== Segment start ==
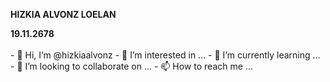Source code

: <b>
  <P>HIZKIA ALVONZ LOELAN</p>
19.11.2678</b>

<br>
<br>
- 👋 Hi, I’m @hizkiaalvonz
- 👀 I’m interested in ...
- 🌱 I’m currently learning ...
- 💞️ I’m looking to collaborate on ...
- 📫 How to reach me ...

<!---
hizkiaalvonz/hizkiaalvonz is a ✨ special ✨ repository because its `README.md` (this file) appears on your GitHub profile.
You can click the Preview link to take a look at your changes.
--->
== Segment end ==
## Instructions to follow:
Send back the entries above exactly. Skip the images.

## Solution for this problem:
Source code

: <b>
  <P>HIZKIA ALVONZ LOELAN</p>
19.11.2678</b>

<br>
<br>
- 👋 Hi, I’m @hizkiaalvonz
- 👀 I’m interested in ...
- 🌱 I’m currently learning ...
- 💞️ I’m looking to collaborate on ...
- 📫 How to reach me ...

<!---
hizkiaalvonz/hizkiaalvonz is a ✨ special ✨ repository because its `README.md` (this file) appears on your GitHub profile.
You can click the Preview link to take a look at your changes.
--->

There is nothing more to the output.